As I have been saying for many years in Signs of Life in the U.S.A., America today is an entertainment culture—that is, a society in which the old lines between high culture and low, work and play, the "serious" and the "non-serious," have been blurred, or even abolished. In an entertainment culture, everything is expected to be entertaining, and while this has been the case for quite some time in American politics, the rise of Donald Trump signals its full coming of age.

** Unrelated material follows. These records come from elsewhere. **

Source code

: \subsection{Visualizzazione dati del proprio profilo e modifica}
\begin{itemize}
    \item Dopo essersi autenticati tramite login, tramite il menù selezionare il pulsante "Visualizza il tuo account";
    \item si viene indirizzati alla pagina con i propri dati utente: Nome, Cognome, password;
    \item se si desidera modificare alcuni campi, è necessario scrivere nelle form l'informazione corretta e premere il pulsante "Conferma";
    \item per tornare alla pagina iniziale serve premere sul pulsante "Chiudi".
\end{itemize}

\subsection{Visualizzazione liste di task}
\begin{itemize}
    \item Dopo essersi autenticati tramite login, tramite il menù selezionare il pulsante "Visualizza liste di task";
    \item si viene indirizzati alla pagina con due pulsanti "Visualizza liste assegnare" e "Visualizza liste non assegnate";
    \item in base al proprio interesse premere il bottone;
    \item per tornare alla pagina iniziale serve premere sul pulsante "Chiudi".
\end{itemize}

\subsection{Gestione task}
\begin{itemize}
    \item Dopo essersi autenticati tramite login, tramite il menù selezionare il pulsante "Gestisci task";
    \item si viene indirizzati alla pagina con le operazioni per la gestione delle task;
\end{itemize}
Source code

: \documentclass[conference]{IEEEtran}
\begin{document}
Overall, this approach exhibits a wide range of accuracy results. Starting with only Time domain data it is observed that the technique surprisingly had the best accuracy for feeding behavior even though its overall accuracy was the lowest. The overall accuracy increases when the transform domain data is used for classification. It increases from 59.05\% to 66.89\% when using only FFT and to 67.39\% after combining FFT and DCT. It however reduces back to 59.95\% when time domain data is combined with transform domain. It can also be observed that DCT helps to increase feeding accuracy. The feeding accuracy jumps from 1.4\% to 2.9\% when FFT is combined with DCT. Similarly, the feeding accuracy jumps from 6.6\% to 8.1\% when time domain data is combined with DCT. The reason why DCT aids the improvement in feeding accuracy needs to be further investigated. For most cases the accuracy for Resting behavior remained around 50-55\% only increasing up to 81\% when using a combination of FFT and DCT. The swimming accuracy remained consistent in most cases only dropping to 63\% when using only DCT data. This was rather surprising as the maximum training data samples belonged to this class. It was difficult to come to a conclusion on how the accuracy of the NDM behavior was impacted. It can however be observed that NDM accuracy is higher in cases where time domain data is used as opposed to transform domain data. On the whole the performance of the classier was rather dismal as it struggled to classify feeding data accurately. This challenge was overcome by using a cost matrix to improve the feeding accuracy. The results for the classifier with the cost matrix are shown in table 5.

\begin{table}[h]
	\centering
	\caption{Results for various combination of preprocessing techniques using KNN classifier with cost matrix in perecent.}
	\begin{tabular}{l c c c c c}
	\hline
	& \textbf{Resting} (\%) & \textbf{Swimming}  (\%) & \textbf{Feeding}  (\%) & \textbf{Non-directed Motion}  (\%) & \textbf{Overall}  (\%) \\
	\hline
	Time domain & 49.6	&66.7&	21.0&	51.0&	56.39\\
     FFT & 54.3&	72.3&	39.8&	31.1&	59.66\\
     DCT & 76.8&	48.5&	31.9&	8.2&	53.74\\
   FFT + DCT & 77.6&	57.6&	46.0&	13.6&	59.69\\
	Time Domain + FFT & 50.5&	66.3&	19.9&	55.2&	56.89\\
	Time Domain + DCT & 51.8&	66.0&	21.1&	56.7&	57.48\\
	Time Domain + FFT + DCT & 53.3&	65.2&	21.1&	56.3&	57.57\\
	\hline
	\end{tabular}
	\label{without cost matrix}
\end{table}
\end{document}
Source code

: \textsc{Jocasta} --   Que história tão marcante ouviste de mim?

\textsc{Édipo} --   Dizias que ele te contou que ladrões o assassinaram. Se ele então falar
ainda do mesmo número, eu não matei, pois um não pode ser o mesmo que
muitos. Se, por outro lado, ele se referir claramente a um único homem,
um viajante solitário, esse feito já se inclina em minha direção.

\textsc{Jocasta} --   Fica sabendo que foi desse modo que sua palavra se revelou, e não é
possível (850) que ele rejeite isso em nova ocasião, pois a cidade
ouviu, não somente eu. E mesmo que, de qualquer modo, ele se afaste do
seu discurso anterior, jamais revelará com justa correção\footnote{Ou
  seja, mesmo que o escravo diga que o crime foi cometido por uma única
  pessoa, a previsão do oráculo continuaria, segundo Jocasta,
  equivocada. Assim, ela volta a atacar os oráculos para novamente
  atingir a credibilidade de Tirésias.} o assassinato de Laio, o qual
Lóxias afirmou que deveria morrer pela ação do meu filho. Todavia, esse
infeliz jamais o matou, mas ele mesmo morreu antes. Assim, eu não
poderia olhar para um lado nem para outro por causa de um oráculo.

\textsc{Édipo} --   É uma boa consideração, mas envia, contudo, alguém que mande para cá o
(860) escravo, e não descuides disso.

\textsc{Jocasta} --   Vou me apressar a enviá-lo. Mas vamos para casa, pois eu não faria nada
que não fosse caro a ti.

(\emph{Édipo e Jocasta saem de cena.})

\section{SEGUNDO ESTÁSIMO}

One could say, of course, that Trump's RTV-style candidacy was anticipated by the cheerleader's campaign of Sarah Palin. And before Palin there were Reagan and Schwarzenegger. But the real foundation for the Trump campaign lies in the legacy of such call-in radio and television talk show hosts as Rush Limbaugh and Glenn Beck. A volatile synthesis of talk radio (there's an element of Howard Stern in the mix too) and shock-schlock TV (think Jerry Springer), Trump's candidacy has been expressing the frustrations and anger of working and lower-middle-class Americans who feel left out of the conversation. Giving them a voice, Trump has created the apparently oxymoronic spectacle of a multi-billionaire carrying the banner of a populist revolt.
In such circumstances, I would hardly be surprised if the Donald—in an effort to shore up his support among evangelical Christians—were to choose Phil Robertson of Duck Dynasty as his running mate. And why not? For when politics and pop culture have become one and the same, what should be surprising about a Donald/Duck administration?